Editor’s Note: The following analysis appears in the November 2012 issue of Velo magazine, out now. On Monday, UCI president Pat McQuaid suggested that the federation would discuss amnesty in a special meeting of the management committee on Friday October 26. WADA chief John Fahey last week said his board would consider amnesty for cycling and other sports.
How a truth and reconciliation commission might work within professional cycling
In the wake of the Lance Armstrong/U.S. Postal Service doping conspiracy case, several prominent figures in pro cycling have floated the idea of a truth and reconciliation commission as a way to move past the sport’s dope-darkened past.

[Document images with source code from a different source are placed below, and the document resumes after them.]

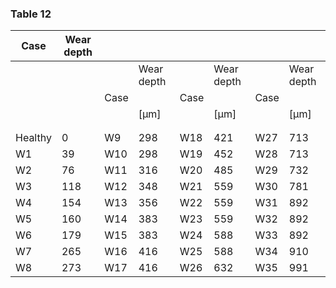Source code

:<a name="table-12"></a>
### Table 12

| Case | Wear depth |  |  |  |  |  |  |
| --- | --- | --- | --- | --- | --- | --- | --- |
|  |  |  | Wear depth |  | Wear depth |  | Wear depth |
|  |  | Case |  | Case |  | Case |  |
|  |  |  | [μm] |  | [μm] |  | [μm] |
|  |  |  |  |  |  |  |  |
|  |  |  |  |  |  |  |  |
| Healthy | 0 | W9 | 298 | W18 | 421 | W27 | 713 |
| W1 | 39 | W10 | 298 | W19 | 452 | W28 | 713 |
| W2 | 76 | W11 | 316 | W20 | 485 | W29 | 732 |
| W3 | 118 | W12 | 348 | W21 | 559 | W30 | 781 |
| W4 | 154 | W13 | 356 | W22 | 559 | W31 | 892 |
| W5 | 160 | W14 | 383 | W23 | 559 | W32 | 892 |
| W6 | 179 | W15 | 383 | W24 | 588 | W33 | 892 |
| W7 | 265 | W16 | 416 | W25 | 588 | W34 | 910 |
| W8 | 273 | W17 | 416 | W26 | 632 | W35 | 991 |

In a July 26 letter to the UCI, U.S. Anti-Doping Agency general counsel William Bock wrote, “If UCI is truly interested in setting up a special panel to deal with doping, it should not be for one case; rather UCI should ask WADA (World Anti-Doping Agency) to establish an independent body akin to a truth and reconciliation commission, where the skeletons of doping in cycling can all come out of the closet, the many cyclists who have doped can come clean, and cycling can go forward with a fresh start.” Bock isn’t the only one who thinks this might be a good idea.
Johan Museeuw, the retired Belgian star confessed that doping was part of his job description. Museeuw told Dutch newspaper Gazet Van Antwerpen, “Only a collective mea culpa will clear the road to the future.”
UCI president Pat McQuaid told the Associated Press that he thought there was “room for” amnesty for those who come forward, and that the UCI would “do well” to introduce such a program, though he backpedaled after the annual UCI management committee convened at the world championships in The Netherlands.
But how would amnesty, and a truth and reconciliation commission, work within professional cycling?
To answer, it’s helpful to look at South Africa’s truth and reconciliation commission as a template for how cycling might confront its past and forge a clean future.
Healing the wounds of the past
Created after the end of apartheid in 1995, the South African Truth and Reconciliation Commission (TRC) was chaired by Archbishop Desmond Tutu. Over seven years it heard the testimony of more than 20,000 South Africans with the objective of revealing and documenting human rights violations under the apartheid regime. It also granted amnesty to many perpetrators of crimes.
“We needed to look the beast in the eye, so that the past wouldn’t hold us hostage anymore,” Tutu said of the commission.
The goal of a truth and reconciliation commission is not necessarily justice, although that is often a byproduct. The central objective is to build a foundation for honest dialogue and healing. To mend, not divorce — to bring together in a spirit of forgiveness, rather than divide through prosecution and retribution. As Tutu himself said: “Making the truth public is a form of justice.”
Of course, there is no moral equivalency between the horrors of apartheid and cycling’s doping era. In fact, the only similarity between the two is in the ubiquity of the offenses. But the differing degree and type of crimes does not preclude pro cycling from looking to the TRC as a template for how to move beyond its own dark past.
At first glance, the idea of letting lawbreakers walk free runs counter to our most basic notions of justice and fairness. When someone is robbed or beaten, we naturally want retribution and punishment; it is the very structure of our judicial system in this country.
For domestiques like Floyd Landis, Tyler Hamilton, and Frankie Andreu, who doped in support of Lance Armstrong during the years he won his seven Tour titles, and then felt his wrath when they told the truth, knowing Armstrong could emerge from a truth and reconciliation process without penalty might be a hard truth to swallow. But perhaps this is a necessary evil. The philosopher Hannah Arendt, something of an expert on forgiveness, argues that “without being forgiven, released from the consequences of what we have done, our capacity to act would, as it were, be confined to one single deed from which we could never recover; we would remain the victims of its consequences forever.” Forgiveness is essential for forward progress.
Amnesty is designed to expose and dismantle a corrupting system that forced decent people to do evil acts; the end game of a cycling commission would be to turn enemies into partners for the betterment of the future, rather than seek revenge or retribution for crimes committed decades ago.